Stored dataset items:
+++

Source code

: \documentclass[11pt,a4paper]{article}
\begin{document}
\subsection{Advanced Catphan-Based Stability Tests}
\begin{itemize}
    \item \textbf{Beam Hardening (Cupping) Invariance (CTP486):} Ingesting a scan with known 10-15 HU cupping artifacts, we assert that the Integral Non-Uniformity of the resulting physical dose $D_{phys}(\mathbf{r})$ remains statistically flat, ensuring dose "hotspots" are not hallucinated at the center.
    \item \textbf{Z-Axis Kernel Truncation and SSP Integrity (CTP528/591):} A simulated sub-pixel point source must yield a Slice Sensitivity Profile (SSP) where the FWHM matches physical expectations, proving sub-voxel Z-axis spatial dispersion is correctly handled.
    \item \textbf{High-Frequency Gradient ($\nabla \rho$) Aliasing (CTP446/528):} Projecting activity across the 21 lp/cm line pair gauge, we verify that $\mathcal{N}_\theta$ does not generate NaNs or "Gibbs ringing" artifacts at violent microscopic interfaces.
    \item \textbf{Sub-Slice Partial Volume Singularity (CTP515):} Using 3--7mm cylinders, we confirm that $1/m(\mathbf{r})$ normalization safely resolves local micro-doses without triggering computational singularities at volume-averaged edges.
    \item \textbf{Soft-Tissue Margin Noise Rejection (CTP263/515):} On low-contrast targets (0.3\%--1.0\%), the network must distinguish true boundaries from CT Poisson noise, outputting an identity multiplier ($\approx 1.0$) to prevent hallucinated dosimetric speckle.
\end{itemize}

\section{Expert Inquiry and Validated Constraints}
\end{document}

+++

▶ **TASK GOAL**
A complete and exact repetition of the entries is required.

▶ **RESPONSE**
Source code

: \documentclass[11pt,a4paper]{article}
\begin{document}
\subsection{Advanced Catphan-Based Stability Tests}
\begin{itemize}
    \item \textbf{Beam Hardening (Cupping) Invariance (CTP486):} Ingesting a scan with known 10-15 HU cupping artifacts, we assert that the Integral Non-Uniformity of the resulting physical dose $D_{phys}(\mathbf{r})$ remains statistically flat, ensuring dose "hotspots" are not hallucinated at the center.
    \item \textbf{Z-Axis Kernel Truncation and SSP Integrity (CTP528/591):} A simulated sub-pixel point source must yield a Slice Sensitivity Profile (SSP) where the FWHM matches physical expectations, proving sub-voxel Z-axis spatial dispersion is correctly handled.
    \item \textbf{High-Frequency Gradient ($\nabla \rho$) Aliasing (CTP446/528):} Projecting activity across the 21 lp/cm line pair gauge, we verify that $\mathcal{N}_\theta$ does not generate NaNs or "Gibbs ringing" artifacts at violent microscopic interfaces.
    \item \textbf{Sub-Slice Partial Volume Singularity (CTP515):} Using 3--7mm cylinders, we confirm that $1/m(\mathbf{r})$ normalization safely resolves local micro-doses without triggering computational singularities at volume-averaged edges.
    \item \textbf{Soft-Tissue Margin Noise Rejection (CTP263/515):} On low-contrast targets (0.3\%--1.0\%), the network must distinguish true boundaries from CT Poisson noise, outputting an identity multiplier ($\approx 1.0$) to prevent hallucinated dosimetric speckle.
\end{itemize}

\section{Expert Inquiry and Validated Constraints}
\end{document}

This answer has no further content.